当記事は「FUTURE IS NOW」の提供記事です。元記事はこちら。 近年、一度築きあげた価値観や環境を手放し、新しい挑戦をする人が増えたように思います。そんな大人の生き方は、少し先の未来ではより当たり前になっているでしょう。
船乗りやバーテンダーなどさまざまな職を経て、世界を舞台に活躍するアーティストとなった黒田征太郎さん。現状に固執することなく、今なお新しいことに挑戦し続けるエネルギーの源は何なのでしょう。そもそも黒田さんは自身の活動を「挑戦」と捉えているのでしょうか。黒田さんが人生で重ねてきた選択をひも解きながら、生きるヒントを探ってみます。
黒田征太郎さん(くろだ・せいたろう)
画家・イラストレーター。1939年大阪生まれ。米軍軍用船乗務員など多くの職業を経て、1969年、長友啓典氏とデザイン会社〈K2〉を設立。1992年よりニューヨークにアトリエを構え、国内・国外で幅広く活動。主な作品は『KAKIBAKA』『戦争童話集・全4巻』『風切る翼』『もじと絵』『リオ 旅に出た川』他。2004年「PIKADON PROJECT」を開始。2009年、活動の拠点を北九州市門司区に移し、門司港駅改築工事の期間中限定で展示された「門司港ドリームギャラリー」やライブペインティング、壁画制作等を精力的に展開。
僕らは人間として、ただ生まれてきただけ
編集部 黒田さんは若い時から現在に至るまで、常に新しいことに挑戦し続けているように見えます。

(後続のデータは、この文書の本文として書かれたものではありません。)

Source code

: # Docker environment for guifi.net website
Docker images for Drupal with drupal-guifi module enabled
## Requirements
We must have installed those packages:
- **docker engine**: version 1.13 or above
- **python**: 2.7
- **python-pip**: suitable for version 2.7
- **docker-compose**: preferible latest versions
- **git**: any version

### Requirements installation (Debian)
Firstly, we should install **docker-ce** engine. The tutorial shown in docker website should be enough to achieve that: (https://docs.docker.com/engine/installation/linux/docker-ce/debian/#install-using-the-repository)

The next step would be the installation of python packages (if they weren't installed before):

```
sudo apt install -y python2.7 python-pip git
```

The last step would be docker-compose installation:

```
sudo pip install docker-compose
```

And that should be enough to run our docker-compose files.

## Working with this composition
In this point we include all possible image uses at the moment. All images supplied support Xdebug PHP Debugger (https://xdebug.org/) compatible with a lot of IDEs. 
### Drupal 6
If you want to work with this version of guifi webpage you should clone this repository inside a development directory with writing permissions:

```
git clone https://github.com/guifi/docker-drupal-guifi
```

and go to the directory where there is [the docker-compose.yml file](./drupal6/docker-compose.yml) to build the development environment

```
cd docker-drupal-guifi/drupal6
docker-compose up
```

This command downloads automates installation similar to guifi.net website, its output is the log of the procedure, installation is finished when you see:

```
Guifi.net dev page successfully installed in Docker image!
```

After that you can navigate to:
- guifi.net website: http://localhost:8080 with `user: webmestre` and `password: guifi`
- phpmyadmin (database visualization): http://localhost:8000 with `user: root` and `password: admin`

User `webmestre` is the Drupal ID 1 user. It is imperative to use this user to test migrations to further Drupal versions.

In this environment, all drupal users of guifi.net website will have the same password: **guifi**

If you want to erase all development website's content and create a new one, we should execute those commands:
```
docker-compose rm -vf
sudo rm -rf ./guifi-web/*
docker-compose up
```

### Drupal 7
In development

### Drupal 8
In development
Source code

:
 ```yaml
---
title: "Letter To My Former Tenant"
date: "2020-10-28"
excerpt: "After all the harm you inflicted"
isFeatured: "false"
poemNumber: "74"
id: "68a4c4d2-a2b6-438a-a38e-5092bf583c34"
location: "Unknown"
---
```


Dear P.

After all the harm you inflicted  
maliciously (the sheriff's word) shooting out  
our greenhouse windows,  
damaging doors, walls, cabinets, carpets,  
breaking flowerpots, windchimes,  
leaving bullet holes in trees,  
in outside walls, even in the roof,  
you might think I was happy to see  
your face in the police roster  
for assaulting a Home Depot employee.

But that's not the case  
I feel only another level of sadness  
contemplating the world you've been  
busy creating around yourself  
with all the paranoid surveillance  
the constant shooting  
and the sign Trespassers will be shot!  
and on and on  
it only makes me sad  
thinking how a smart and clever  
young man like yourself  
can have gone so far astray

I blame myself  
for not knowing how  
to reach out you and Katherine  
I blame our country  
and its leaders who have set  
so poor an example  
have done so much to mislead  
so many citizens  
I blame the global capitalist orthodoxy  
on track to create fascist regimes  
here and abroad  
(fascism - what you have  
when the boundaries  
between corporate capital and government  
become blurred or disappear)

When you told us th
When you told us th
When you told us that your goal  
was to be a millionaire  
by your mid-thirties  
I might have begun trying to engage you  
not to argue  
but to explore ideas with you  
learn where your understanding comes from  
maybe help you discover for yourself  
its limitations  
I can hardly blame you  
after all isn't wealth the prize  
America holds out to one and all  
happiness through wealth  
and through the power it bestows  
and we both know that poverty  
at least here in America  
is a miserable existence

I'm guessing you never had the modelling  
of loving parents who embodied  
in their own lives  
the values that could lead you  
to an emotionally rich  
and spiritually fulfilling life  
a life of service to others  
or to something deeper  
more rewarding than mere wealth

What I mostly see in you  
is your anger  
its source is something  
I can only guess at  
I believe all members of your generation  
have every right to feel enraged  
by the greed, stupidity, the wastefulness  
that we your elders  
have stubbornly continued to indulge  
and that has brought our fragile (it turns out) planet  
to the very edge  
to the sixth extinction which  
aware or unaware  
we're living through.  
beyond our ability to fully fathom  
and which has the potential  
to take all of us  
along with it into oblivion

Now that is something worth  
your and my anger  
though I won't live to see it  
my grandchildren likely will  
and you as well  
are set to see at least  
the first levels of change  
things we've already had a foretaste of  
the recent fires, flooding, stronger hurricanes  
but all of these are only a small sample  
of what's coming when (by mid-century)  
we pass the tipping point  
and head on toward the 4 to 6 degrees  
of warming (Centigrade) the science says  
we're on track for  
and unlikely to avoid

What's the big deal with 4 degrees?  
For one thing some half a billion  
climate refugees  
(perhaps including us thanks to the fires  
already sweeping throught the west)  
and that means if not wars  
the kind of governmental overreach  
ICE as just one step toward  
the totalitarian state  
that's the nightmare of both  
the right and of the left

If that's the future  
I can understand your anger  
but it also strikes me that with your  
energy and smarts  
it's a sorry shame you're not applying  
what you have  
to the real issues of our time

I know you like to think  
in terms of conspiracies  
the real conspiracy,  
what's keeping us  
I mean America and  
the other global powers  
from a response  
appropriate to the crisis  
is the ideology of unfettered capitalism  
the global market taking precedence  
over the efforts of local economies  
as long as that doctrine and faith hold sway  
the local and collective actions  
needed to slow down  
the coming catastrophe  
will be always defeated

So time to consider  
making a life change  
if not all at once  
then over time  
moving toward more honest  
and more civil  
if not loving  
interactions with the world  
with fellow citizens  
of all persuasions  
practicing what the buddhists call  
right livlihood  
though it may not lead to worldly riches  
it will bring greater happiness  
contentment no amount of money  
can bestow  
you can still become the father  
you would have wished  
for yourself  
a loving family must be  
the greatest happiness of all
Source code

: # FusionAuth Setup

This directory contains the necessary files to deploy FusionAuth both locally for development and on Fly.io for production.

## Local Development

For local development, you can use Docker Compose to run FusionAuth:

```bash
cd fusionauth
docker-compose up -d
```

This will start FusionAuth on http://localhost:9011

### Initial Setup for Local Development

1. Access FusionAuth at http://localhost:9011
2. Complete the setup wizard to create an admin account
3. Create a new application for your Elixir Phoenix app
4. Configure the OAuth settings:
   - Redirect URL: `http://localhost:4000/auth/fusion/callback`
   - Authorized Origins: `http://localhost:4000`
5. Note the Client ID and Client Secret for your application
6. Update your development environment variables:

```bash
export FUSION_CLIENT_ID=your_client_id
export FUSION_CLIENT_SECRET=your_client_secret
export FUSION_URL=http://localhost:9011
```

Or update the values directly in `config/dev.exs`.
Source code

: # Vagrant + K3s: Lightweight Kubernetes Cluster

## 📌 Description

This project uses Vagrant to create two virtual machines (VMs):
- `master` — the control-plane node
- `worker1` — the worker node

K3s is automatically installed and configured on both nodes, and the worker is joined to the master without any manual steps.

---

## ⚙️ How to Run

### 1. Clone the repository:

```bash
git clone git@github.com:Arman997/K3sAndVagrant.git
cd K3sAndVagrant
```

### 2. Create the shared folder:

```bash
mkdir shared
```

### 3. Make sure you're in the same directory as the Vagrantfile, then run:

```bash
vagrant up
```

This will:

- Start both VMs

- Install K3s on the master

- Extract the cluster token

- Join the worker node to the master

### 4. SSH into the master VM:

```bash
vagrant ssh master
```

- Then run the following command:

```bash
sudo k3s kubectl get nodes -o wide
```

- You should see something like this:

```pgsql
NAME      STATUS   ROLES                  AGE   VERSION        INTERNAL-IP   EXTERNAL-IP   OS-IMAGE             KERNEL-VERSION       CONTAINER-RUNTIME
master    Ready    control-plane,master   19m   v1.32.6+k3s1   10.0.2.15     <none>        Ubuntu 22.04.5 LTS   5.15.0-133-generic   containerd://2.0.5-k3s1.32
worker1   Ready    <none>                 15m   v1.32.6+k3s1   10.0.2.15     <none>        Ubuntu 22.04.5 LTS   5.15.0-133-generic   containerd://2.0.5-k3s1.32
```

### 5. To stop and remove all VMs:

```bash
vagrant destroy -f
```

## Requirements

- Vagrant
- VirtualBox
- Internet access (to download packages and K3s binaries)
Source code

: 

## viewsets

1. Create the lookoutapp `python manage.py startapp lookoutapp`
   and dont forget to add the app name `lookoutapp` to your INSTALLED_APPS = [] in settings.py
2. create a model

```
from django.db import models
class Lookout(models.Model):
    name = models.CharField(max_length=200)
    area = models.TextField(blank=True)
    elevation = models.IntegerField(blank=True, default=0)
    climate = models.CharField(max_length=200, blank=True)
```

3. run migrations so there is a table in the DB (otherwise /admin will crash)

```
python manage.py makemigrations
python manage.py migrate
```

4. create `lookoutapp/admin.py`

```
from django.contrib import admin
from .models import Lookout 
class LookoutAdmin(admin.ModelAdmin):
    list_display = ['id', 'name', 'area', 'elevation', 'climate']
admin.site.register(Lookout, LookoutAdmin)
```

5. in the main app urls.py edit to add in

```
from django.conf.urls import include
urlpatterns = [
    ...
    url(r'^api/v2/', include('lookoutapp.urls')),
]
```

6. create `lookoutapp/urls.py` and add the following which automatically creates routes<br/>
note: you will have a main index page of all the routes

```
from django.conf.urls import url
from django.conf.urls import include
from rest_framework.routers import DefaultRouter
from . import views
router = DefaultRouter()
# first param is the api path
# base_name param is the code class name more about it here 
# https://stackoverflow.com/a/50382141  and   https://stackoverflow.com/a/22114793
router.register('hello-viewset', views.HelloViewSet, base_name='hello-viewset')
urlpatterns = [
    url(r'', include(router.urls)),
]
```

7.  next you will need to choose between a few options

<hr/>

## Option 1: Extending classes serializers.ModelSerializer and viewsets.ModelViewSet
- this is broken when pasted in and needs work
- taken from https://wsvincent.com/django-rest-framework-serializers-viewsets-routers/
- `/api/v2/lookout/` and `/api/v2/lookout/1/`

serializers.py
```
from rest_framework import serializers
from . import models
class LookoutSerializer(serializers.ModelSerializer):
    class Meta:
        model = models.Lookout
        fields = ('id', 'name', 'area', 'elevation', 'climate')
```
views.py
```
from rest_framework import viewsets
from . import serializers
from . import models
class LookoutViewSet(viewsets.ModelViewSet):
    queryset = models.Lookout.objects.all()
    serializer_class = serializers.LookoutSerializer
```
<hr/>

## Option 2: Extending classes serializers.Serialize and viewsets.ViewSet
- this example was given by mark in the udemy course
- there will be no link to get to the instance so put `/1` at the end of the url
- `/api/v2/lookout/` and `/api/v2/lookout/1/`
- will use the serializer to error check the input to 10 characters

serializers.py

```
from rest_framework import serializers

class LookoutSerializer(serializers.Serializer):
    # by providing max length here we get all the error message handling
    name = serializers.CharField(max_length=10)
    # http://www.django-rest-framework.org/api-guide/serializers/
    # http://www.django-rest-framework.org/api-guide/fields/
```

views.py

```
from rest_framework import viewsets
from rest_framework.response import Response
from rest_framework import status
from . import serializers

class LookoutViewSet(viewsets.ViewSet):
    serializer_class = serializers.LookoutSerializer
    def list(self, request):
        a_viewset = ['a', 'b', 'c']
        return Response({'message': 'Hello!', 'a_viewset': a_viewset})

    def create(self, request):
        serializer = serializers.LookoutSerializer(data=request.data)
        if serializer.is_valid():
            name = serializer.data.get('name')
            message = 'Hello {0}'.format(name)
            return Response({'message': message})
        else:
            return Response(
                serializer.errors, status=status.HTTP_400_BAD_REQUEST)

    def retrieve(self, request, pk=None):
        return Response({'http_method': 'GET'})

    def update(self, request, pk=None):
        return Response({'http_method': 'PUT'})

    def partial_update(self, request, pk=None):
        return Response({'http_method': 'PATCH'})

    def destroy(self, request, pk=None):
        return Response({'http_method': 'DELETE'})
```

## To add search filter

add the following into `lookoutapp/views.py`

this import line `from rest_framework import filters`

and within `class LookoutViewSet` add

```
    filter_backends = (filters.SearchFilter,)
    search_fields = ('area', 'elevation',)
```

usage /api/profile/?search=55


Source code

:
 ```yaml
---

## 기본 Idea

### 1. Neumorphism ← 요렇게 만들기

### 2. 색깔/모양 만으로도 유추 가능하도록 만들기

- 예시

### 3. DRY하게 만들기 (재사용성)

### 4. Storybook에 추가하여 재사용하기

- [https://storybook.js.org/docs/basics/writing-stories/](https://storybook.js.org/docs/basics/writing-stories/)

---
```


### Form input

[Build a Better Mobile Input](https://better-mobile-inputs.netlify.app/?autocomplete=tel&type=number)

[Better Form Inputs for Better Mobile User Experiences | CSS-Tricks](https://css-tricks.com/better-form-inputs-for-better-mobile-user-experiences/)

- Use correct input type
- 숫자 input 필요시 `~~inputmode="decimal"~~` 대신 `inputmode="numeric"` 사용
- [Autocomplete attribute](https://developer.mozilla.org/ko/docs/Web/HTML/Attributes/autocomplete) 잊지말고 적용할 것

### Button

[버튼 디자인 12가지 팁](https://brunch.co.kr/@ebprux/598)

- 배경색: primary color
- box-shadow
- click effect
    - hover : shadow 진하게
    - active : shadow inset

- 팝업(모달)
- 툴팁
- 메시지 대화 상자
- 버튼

黒田さん 僕自身は挑戦しているとは思ってないんですよ。挑戦っていうと、決然としてとかね、敢然としてみたいな、考えて、考えて、「よし!行こう」という感じでしょ。でも僕は、そういう感じじゃないですから。
編集部 なるほど。ただ何にも縛られず、自由に生きていらっしゃる感じが、私たちには挑戦しているように見えるのかもしれません。
黒田さん 僕には「こう生きないといけない」というのはないですからね。僕らはみんな、人として等しく生まれてきているわけで。生まれた時に、どういう風に生きろとか、あんたの将来はこういう風に決まってるんだとか、言われてないですよね。ただ、人間として生まれてきただけです。だから「なぜ生まれてきたんだろう」と自問自答しながら、じっくり人生を味わって生きていく。僕はそれが面白いからそうしているだけです。
編集部 そういう意識は子どもの頃からあったのですか?
黒田さん 小学校で先生が1+1=2とか教えてくれるでしょ。でも僕は、「これって、何してんの?」って思っていました。だから手を挙げて正直に「先生は僕に何を教えたいんですか?」って聞いたこともあります。そしたら「余計なこと考えるな!」って怒鳴られました。もし先生が数の論理を面白おかしく教えてくれていたら、算数を好きになっていたと思うんです。でも学校はそういう場所じゃなかった。何か仕立てあげられていく感じが好きじゃなくて、だから僕は「いち抜けた」って。